Ainda antes de ter garantido um lugar na história do cinema
pelo desempenho no popular Shane (1953), Alan Ladd conseguiu afirmar-se como
actor noutros filmes do género. A sua presença em Whispering Smith/A Vida Por
Um Fio (1949) não passa despercebida, ainda que ao realizador Leslie Fenton (n.

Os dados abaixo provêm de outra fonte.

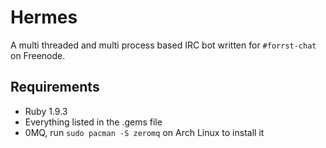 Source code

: # Hermes

A multi threaded and multi process based IRC bot written for `#forrst-chat` on
Freenode.

## Requirements

* Ruby 1.9.3
* Everything listed in the .gems file
* 0MQ, run `sudo pacman -S zeromq` on Arch Linux to install it

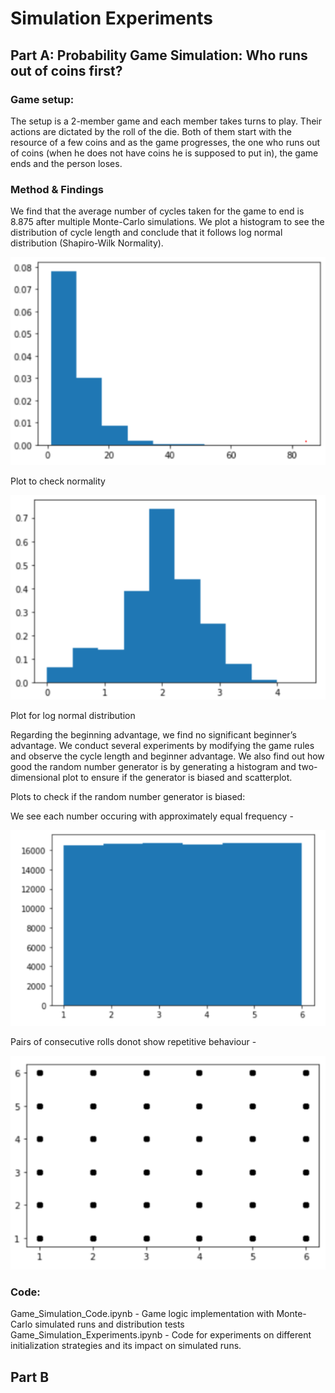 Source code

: # Simulation Experiments

## Part A: Probability Game Simulation: Who runs out of coins first?

### Game setup:
The setup is a 2-member game and each member takes turns to play. Their actions are dictated by the roll of the die. Both of them start with the resource of a few coins and as the game progresses, the one who runs out of coins (when he does not have coins he is supposed to put in), the game ends and the person loses. 

### Method & Findings
We find that the average number of cycles taken for the game to end is 8.875 after multiple Monte-Carlo simulations. We plot a histogram to see the distribution of cycle length and conclude that it follows log normal distribution (Shapiro-Wilk Normality).

![Distribution](https://github.com/svellaichamy3/Simulation/blob/main/Probability%20Game/images/Distributions.PNG)

Plot to check normality

![LDistr](https://github.com/svellaichamy3/Simulation/blob/main/Probability%20Game/images/Distributions_log.PNG)

Plot for log normal distribution

Regarding the beginning advantage, we find no significant beginner’s advantage. We conduct several experiments by modifying the game rules and observe the cycle length and beginner advantage. We also find out how good the random number generator is by generating a histogram and two-dimensional plot to ensure if the generator is biased and scatterplot.  

Plots to check if the random number generator is biased:

We see each number occuring with approximately equal frequency -


![Bias1](https://github.com/svellaichamy3/Simulation/blob/main/Probability%20Game/images/bar.PNG)


Pairs of consecutive rolls donot show repetitive behaviour - 


![Bias2](https://github.com/svellaichamy3/Simulation/blob/main/Probability%20Game/images/dot.PNG)


### Code:  
Game_Simulation_Code.ipynb - Game logic implementation with Monte-Carlo simulated runs and distribution tests
Game_Simulation_Experiments.ipynb - Code for experiments on different initialization strategies and its impact on simulated runs.


## Part B

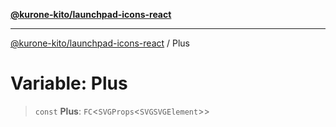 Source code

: [**@kurone-kito/launchpad-icons-react**](../README.md)

***

[@kurone-kito/launchpad-icons-react](../globals.md) / Plus

# Variable: Plus

> `const` **Plus**: `FC`\<`SVGProps`\<`SVGSVGElement`\>\>
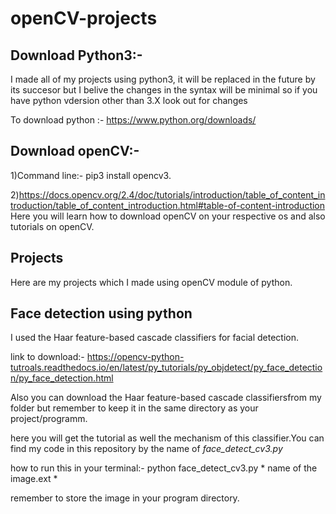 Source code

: # openCV-projects
## Download Python3:-
I made all of my projects using python3, it will be replaced in the future by its succesor but I belive the changes in the syntax will be minimal so if you have python vdersion other than 3.X look out for changes

To download python :- https://www.python.org/downloads/

## Download openCV:- 

1)Command line:- pip3 install opencv3.

2)https://docs.opencv.org/2.4/doc/tutorials/introduction/table_of_content_introduction/table_of_content_introduction.html#table-of-content-introduction
Here you will learn how to download openCV on your respective os and also tutorials on openCV.

## Projects
Here are my projects which I made using openCV module of python.

## Face detection using python
I used the Haar feature-based cascade classifiers for facial detection.


link to download:- https://opencv-python-tutroals.readthedocs.io/en/latest/py_tutorials/py_objdetect/py_face_detection/py_face_detection.html


Also you can download the Haar feature-based cascade classifiersfrom my folder but remember to keep it in the same directory as your project/programm.

here you will get the tutorial as well the mechanism of this classifier.You can find my code in this repository by the name of *face_detect_cv3.py*

how to run this in your terminal:- python face_detect_cv3.py * name of the image.ext *

remember to store the image in your program directory.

1902 – m. 1978) pouco mais tenha sido reservado do que um lugar secundaríssimo
no corredor da fama. Todavia, Fenton, que nos primeiros anos de carreira fora
actor, sabia oferecer aos seus pares papéis marcantes. Whispering Smith releva
essa característica com um elenco nada desprezível, onde aparecem Donald Crisp
— oscarizado pelo trabalho memorável em How Green Was My Valley/O Vale Era
Verde (1941) —, o enérgico Robert Preston — nomeado para um Oscar pela aparição
no musical Victor Victoria (1982), se bem que mais conhecido pelas presenças em
The Last Frontier/Os Bravos Não Voltam Costas (1955), de Anthony Mann, ou How
the West Was Won/A Conquista do Oeste (1962) —, e a belíssima Brenda Marshall, uma
filipina de nome completo Ardis Ankerson Gaines que tem neste filme uma das
suas derradeiras aparições no grande ecrã. Merecia melhor sorte:
Os talentos de Ladd, Preston, Marshall e Crisp formam um
quadrado dentro do qual se desenrola uma acção de contornos trágicos cujas fragilidades que Fenton foram superadas apostando-se tudo no desempenho dos actores. Disto são
testemunho inúmeros enquadramentos que isolam as suas personagens procurando
fazer sobressair gestos, movimentos, posturas, esgares, onde a narrativa
adquire uma expressividade que transcende o plano da acção. Whispering Smith
envia-nos para o território clássico dos assaltos a comboios, mas sem aquele
tipo de sequências que sobrevive da improbabilidade dos feitos. Reconheça-se
que nos momentos em que o imaginário circense poderia fazer valer audiências, Leslie
Fenton protege os actores de quedas e de arranhões preenchendo o cenário com planos
relâmpago onde se sugerem descarrilamentos, travagens bruscas, explosões. Não é,
pois, um objecto de excessivos efeitos especiais. O interesse recai antes sobre
a história, algo que pode ser pouco para cinema mas de algum modo desvia este
western das tácticas mais banais de entretenimento. Ou seja, há nesta obra uma encenação da emotividade que atrai o olhar e foca a atenção nos
sentimentos permutados entre as personagens. Alan Ladd é Whispering Smith,
competente e implacável zelador ao serviço da companhia ferroviária. No
decorrer de uma perseguição, volta a cruzar-se com o seu amigo de infância Murray
Sinclair (Robert Preston). Sinclair tem como função limpar a ferrovia sempre
que há um "acidente". Casou com Marian (Brenda Marshall), por quem Smith
reserva uma antiga e oculta paixão. Donald Crisp interpreta o papel de Barney
Rebstock, dono de um rancho que, na realidade, é uma máquina de lavar dinheiro
proveniente de assaltos aos comboios. Circunstâncias diversas levam a que
Rebstock alicie Sinclair para a sua coutada, deixando Smith na delicada situação
de ter que confrontar um amigo de infância. Sem ser profundo na abordagem da
questão moral, Leslie Fenton consegue emocionar-nos com algumas sequências que
opõem o ciúme à amizade, esta ao dever, o dever à paixão. No final, Smith diz
que jogou com as cartas que lhe foram dadas por Sinclair. Não tinha outras. Mas
será mesmo assim? Pode ou deve a máquina das obrigações profissionais
sobrepor-se ao valor da amizade? É uma questão pertinente, para a qual jamais
teremos resposta. O que Whispering Smith nos mostra é que as relações de
amizade não se regem por leis puramente racionais, revelando-se frágeis e débeis
quando iluminadas pela lógica. Alan Ladd encarna um herói que não é pacífico,
um herói que de certa forma pressagia o Henry Fonda de Once Upon a Time in the West.